Um cão, um poodle toy branco, com coleira azul, com uns dez centímetros de língua para fora, estava sozinho, visivelmente cansado. Começamos a observá-lo sem saber muito bem o que fazíamos. Nos aproximamos com cuidado, com medo de ele ser um desses animais neuróticos de madames nervosas.
Sabíamos que o cachorro tinha dono, pelo menos a coleira denunciava isso. Imaginamos que poderia ser qualquer pessoa no raio da nossa visão. Havia um garoto sentado, sozinho, perto da praia. É dele, pensamos. Mas não era. Pensamos, em seguida, que o cachorro tinha se perdido. Aproveitado a folga que o seu dono tinha lhe dado, de liberar a correia para correr e, quando deu por si, estava sozinho. Mas ele não parecia um cachorro com qualquer energia. Se locomovia com extrema dificuldade, meio corcunda - se é que um cachorro pode ser corcunda. Ao chegarmos bem perto, ele andou, aos saltos, vagaroso, para uma outra árvore.
Decidimos comprar uma água para ele. Como não tínhamos uma travessa, usamos um copo de plástico. A princípio, ele evitou aceitar a nossa água, mas, quando nos afastamos, ele a “matou” em poucos segundos.
Achamos curioso. Ele não se movia. Não fazia nada. Ficava parado, quieto, cansado. Era um cão velho, dava para ver. Voltamos para a nossa árvore para deixá-lo à vontade. Ele decidiu caminhar, do seu jeito quase se arrastando, para o lado do futebol. Ficamos a observar o pequenino cão que deveria ter pouco mais de 30 centímetros, ou uma daquelas réguas de colégio.
Tropegamente, ele tropeçava em cada passo. Até que, para descer um degrau quase imperceptível de pequeno, ele caiu. Caiu e não se levantou. Ficamos assustados. Corremos para ver o que era e vimos que ele não conseguia se movimentar. Em seguida, finalmente apareceu um homem se dizendo o dono do cachorro.
Com pouco cuidado, o dono carregou o bicho para perto da gente, da nossa árvore e nos explicou que o cachorro era um velho, de 16 anos, que costumava acompanhá-lo nas suas caminhadas pelo Aterro. Agora, ele mal conseguia ficar em pé. O dono voltou a lavar o seu carro enquanto o cãozinho permaneceu debaixo da mesma sombra que a gente.
Nos aproximamos para dar mais água para o cachorro que, sem pestanejar, aceitou novamente. Um animalzinho daquele tamanho acabou com 500 ml de água em menos de meia hora. Limpamos um pouco o seu pêlo, fizemos carinho. E tivemos a sensação de que este era o seu último dia.

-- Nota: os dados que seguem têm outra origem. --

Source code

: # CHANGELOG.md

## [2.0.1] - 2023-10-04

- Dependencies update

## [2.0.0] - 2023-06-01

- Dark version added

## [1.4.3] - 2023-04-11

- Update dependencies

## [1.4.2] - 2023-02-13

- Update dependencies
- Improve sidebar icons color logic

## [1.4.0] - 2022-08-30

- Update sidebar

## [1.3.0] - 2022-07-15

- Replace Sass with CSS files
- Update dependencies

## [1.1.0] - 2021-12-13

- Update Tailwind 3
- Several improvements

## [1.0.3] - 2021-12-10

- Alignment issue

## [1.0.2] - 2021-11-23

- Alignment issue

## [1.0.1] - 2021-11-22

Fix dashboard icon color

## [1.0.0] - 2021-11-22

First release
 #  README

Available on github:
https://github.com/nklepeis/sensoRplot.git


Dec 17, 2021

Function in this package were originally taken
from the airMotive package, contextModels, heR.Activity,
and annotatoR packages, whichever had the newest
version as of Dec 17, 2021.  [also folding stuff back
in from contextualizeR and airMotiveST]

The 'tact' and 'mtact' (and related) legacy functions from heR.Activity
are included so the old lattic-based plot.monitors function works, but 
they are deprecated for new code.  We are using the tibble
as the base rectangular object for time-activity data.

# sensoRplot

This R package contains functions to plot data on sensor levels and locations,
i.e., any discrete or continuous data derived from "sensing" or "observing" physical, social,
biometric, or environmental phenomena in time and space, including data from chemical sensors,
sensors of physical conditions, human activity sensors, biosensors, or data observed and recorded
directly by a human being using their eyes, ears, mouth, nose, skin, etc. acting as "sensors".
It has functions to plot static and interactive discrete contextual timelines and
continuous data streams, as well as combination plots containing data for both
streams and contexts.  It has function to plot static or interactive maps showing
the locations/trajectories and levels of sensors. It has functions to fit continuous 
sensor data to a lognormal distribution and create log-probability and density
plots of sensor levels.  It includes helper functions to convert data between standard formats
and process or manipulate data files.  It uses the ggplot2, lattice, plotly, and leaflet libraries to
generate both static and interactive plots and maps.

Um sentimento de sublimidade me envolveu. O absurdo da morte estava à minha frente. Era o momento final de um ser vivo. Algo que andava, tinha certa liberdade, tomava algumas decisões, que era complexo, enfim. Era o seu último dia sobre a terra, junto com os vivos, do jeito que o conhecemos e do jeito que é possível ser. Quando publicarmos isso, esse texto, quando alguém o ler, ele não deve mais existir. Estará extinto, finito.
O cachorro, com dignidade, permanecia em pé. Não queria sentar, talvez porque não teria forças para se levantar novamente caso o quisesse, ou, ainda pior, não conseguia descer sem simplesmente cair e tinha medo da queda. Não importa. Permanecia em pé, já sem sentir os cheiros que tanto devem ter mexido a sua vida, sem poder escutar direito, completamente cego, apenas esperando o fim. O que podemos fazer nesses momentos além de esperar o fim?
Durante todo o tempo em que estivemos juntos, ele não latiu nenhuma vez. Talvez não tivesse mais forças, talvez não tivesse mais vontade, sabendo que o seu tempo era pouco e não podia mais gastar a energia que lhe sobrava.
De certa forma me senti um privilegiado por presenciar um momento dessa natureza. Uma vez vi uma senhora, em torno dos 70 anos, morrendo. Ela morreu ao me ver, ao me olhar, como se eu fosse uma espécie de representação da Morte, aquela senhora que chega a todos, dias mais ou dias menos. Mas, se nessa ocasião eu cumpria uma função ativa, com o cachorro, era apenas um observador, uma testemunha do momento final, dos instantes definitivos.
Logo depois, o dono o carregou – novamente pela correia – e se despediu da gente, agradecendo por termos tomado conta do seu cachorro. Não precisava agradecer. Foi um orgulho conhecer o seu cãozinho.